■ WORK INSTRUCTION ■
Would you please repeat the data exactly as given?

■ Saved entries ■
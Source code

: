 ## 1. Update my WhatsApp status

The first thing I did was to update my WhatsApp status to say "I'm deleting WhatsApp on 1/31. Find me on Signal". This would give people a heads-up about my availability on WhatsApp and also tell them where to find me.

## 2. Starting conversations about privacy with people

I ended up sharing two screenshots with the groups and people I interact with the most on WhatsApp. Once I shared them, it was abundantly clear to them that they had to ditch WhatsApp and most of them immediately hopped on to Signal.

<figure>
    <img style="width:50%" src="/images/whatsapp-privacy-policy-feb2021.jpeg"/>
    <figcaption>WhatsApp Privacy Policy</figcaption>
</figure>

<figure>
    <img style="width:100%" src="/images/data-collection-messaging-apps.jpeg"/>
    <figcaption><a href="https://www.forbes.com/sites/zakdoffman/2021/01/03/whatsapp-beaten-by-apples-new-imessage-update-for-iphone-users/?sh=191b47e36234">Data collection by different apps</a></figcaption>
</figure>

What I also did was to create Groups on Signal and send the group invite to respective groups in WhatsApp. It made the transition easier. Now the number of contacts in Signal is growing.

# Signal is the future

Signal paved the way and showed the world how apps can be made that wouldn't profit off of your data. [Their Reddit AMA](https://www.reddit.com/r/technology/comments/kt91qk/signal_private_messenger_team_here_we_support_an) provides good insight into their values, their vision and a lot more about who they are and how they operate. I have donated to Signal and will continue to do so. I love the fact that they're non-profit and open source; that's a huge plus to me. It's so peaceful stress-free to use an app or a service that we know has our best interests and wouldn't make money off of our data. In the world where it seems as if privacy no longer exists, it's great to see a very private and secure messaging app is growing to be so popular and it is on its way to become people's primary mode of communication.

■ SOLUTION FOR THIS EXERCISE ■
Source code

: ## 1. Update my WhatsApp status

The first thing I did was to update my WhatsApp status to say "I'm deleting WhatsApp on 1/31. Find me on Signal". This would give people a heads-up about my availability on WhatsApp and also tell them where to find me.

## 2. Starting conversations about privacy with people

I ended up sharing two screenshots with the groups and people I interact with the most on WhatsApp. Once I shared them, it was abundantly clear to them that they had to ditch WhatsApp and most of them immediately hopped on to Signal.

<figure>
    <img style="width:50%" src="/images/whatsapp-privacy-policy-feb2021.jpeg"/>
    <figcaption>WhatsApp Privacy Policy</figcaption>
</figure>

<figure>
    <img style="width:100%" src="/images/data-collection-messaging-apps.jpeg"/>
    <figcaption><a href="https://www.forbes.com/sites/zakdoffman/2021/01/03/whatsapp-beaten-by-apples-new-imessage-update-for-iphone-users/?sh=191b47e36234">Data collection by different apps</a></figcaption>
</figure>

What I also did was to create Groups on Signal and send the group invite to respective groups in WhatsApp. It made the transition easier. Now the number of contacts in Signal is growing.

# Signal is the future

Signal paved the way and showed the world how apps can be made that wouldn't profit off of your data. [Their Reddit AMA](https://www.reddit.com/r/technology/comments/kt91qk/signal_private_messenger_team_here_we_support_an) provides good insight into their values, their vision and a lot more about who they are and how they operate. I have donated to Signal and will continue to do so. I love the fact that they're non-profit and open source; that's a huge plus to me. It's so peaceful stress-free to use an app or a service that we know has our best interests and wouldn't make money off of our data. In the world where it seems as if privacy no longer exists, it's great to see a very private and secure messaging app is growing to be so popular and it is on its way to become people's primary mode of communication.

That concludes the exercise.